Despite years of increasing pressure to tap local sources of revenue for its financing, Howard College tuition fees remain competitive compared to other community colleges in this area.

A Texas Association of Community College survey of tuition fees charged by West Texas junior colleges for the Spring 2013 semester shows Howard to be near the bottom of the scale, at least where in-district and in-state students are concerned.

For students living within the junior college district, HC charges tuition of $78 per semester hour. In comparison, Midland College charges $72 per semester hour, while Clarendon College tops the list at $91.

For students whose home is outside the district, Howard charges $113 per semester hour. Of the colleges surveyed, Cisco College had the smallest tuition rate for out-of-district students at $99 per semester hour, while Vernon College topped the list at $128.

When it comes to students who come from outside of Texas, however, Howard is the second most expensive community college in this area, charging tuition fees of $164 per semester hour, trailing only Vernon at $198. The cheapest area community college for out-of-state students is South Plains in Levelland, which charges $121 per semester hour.

State-wide, community colleges charge an average of $76 per hour for in-district students, $118 for out-of-district students and $173 for out-of-state students, according to information released by TACC.

Howard President Dr. Cheryl Sparks said the college has managed to remain competitive with its tuition fees despite years of decreased state aid to two-year institutions.

Information from TACC reveals that state aid to community colleges, as a percentage of the institutions' total budget, has shrunk from a high of 68 percent in 1980 to 29 percent in 2010. Tuition fees, meanwhile, have increased from 16 percent in 1980 to 32 percent in 2010, while the portion of a college's budget paid for by local taxes has increased from 16 percent in 1980 to 39 percent in 2010.

“And that was before the sizable decrease in state funding during the (2010) session of the Texas Legislature,” Sparks said. “So the discrepancy is even greater now.”

At Howard, the percentage of its budget financed by state money shrunk from a high of 59 percent in 1992 to 40 percent in 2012. In that same time span, the percentage of the budget paid for by tuition and other fees has grown from 17 percent to 38 percent, while the percentage paid for by local taxes has dropped from 25 percent to 21 percent.

That information, Sparks said, has to come with a bit of a disclaimer.

“You have to realize that our student population has shifted over the years,” she said. “In 1992, we didn't have as many out-of-state students as we do now.
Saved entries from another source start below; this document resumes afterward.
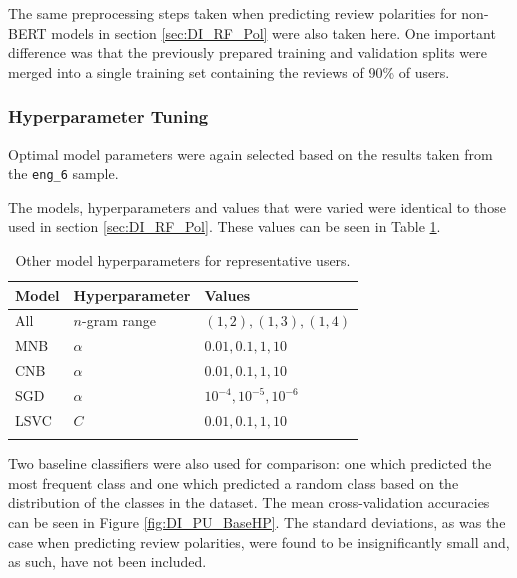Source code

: The same preprocessing steps taken when predicting review polarities for non-BERT models in section \ref{sec:DI_RF_Pol} were also taken here. One important difference was that the previously prepared training and validation splits were merged into a single training set containing the reviews of 90\% of users.

\subsubsection{Hyperparameter Tuning}

Optimal model parameters were again selected based on the results taken from the \texttt{eng\_6} sample.

The models, hyperparameters and values that were varied were identical to those used in section \ref{sec:DI_RF_Pol}. These values can be seen in Table \ref{tab:DI_PU_BaseHP}.

\begin{table}[ht]
    \centering
    \begin{tabular}{l l l}
        \toprule
        \textbf{Model} & \textbf{Hyperparameter} & \textbf{Values}\\\midrule
        All & $n$-gram range & $(1, 2), (1, 3), (1, 4)$\\
        MNB & $\alpha$ & $0.01, 0.1, 1, 10$\\
        CNB & $\alpha$ & $0.01, 0.1, 1, 10$\\
        SGD & $\alpha$ & $10^{-4}, 10^{-5}, 10^{-6}$\\
        LSVC & $C$ & $0.01, 0.1, 1, 10$\\
        \bottomrule\\
    \end{tabular}
    \caption{Other model hyperparameters for representative users.}
    \label{tab:DI_PU_BaseHP}
\end{table}

Two baseline classifiers were also used for comparison: one which predicted the most frequent class and one which predicted a random class based on the distribution of the classes in the dataset. The mean cross-validation accuracies can be seen in Figure \ref{fig:DI_PU_BaseHP}. The standard deviations, as was the case when predicting review polarities, were found to be insignificantly small and, as such, have not been included.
Another reason for the increase in tuition percentages is that we've had a significant increase in the number of students at our San Angelo campus.”
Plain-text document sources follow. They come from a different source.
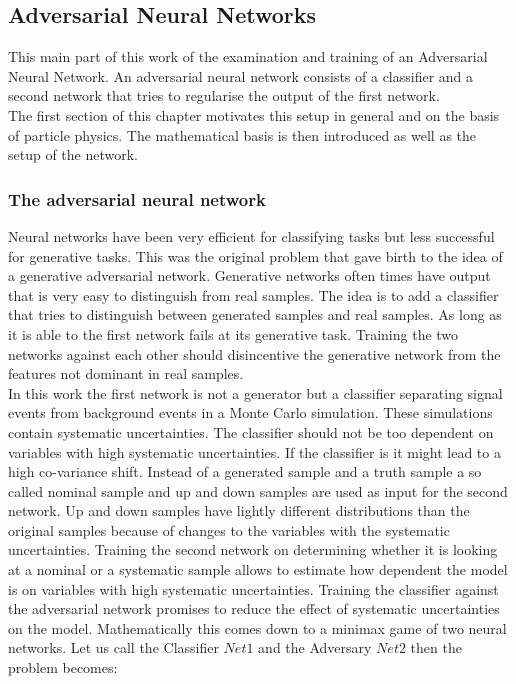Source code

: \subsection{Adversarial Neural Networks}

This main part of this work of the examination and training of an Adversarial Neural Network. An adversarial neural network consists of a classifier and a second network that tries to regularise the output of the first network.\\
The first section of this chapter motivates this setup in general and on the basis of particle physics. The mathematical basis is then introduced as well as the setup of the network.

\subsubsection{The adversarial neural network}

Neural networks have been very efficient for classifying tasks but less successful for generative tasks. This was the original problem that gave birth to the idea of a generative adversarial network. Generative networks often times have output that is very easy to distinguish from real samples. The idea is to add a classifier that tries to distinguish between generated samples and real samples. As long as it is able to the first network fails at its generative task. Training the two networks against each other should disincentive the generative network from the features not dominant in real samples.\\
In this work the first network is not a generator but a classifier separating signal events from background events in a Monte Carlo simulation. These simulations contain systematic uncertainties. The classifier should not be too dependent on variables with high systematic uncertainties. If the classifier is it might lead to a high co-variance shift. Instead of a generated sample and a truth sample a so called nominal sample and up and down samples are used as input for the second network. Up and down samples have lightly different distributions than the original samples because of changes to the variables with the systematic uncertainties. Training the second network on determining whether it is looking at a nominal or a systematic sample allows to estimate how dependent the model is on variables with high systematic uncertainties. Training the classifier against the adversarial network promises to reduce the effect of systematic uncertainties on the model.
Mathematically this comes down to a minimax game of two neural networks. Let us call the Classifier $Net1$ and the Adversary $Net2$ then the problem becomes:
And those figures don't include tuition for dual-credit enrollees — high school students who also take college courses. Howard charges in-district high school students $164 per every three-hour course they take. Outside the district, that rate increased to $250 for every three-hour course.

Dual-credit students comprise almost 25 percent of the district's total enrollment, Sparks estimated.

During the past 10 years, Howard has increased its tuition rates four times, most recently in 2011. Despite that, Sparks said hiking tuition is a measure of last resort for college officials when they craft the district's yearly budget.

“What we try to do is, when we're looking at tuition and fees, we consider other possible solutions first,” she said. “Tuition and fees is a revenue source, but it's not our first option.”

And Sparks vowed the college would continue that policy in the future.

“We'll always strive to remain competitive in that area,” she said. “The most important thing we try to keep in mind when determining tuition and fees is keeping them as low as possible to benefit our students.”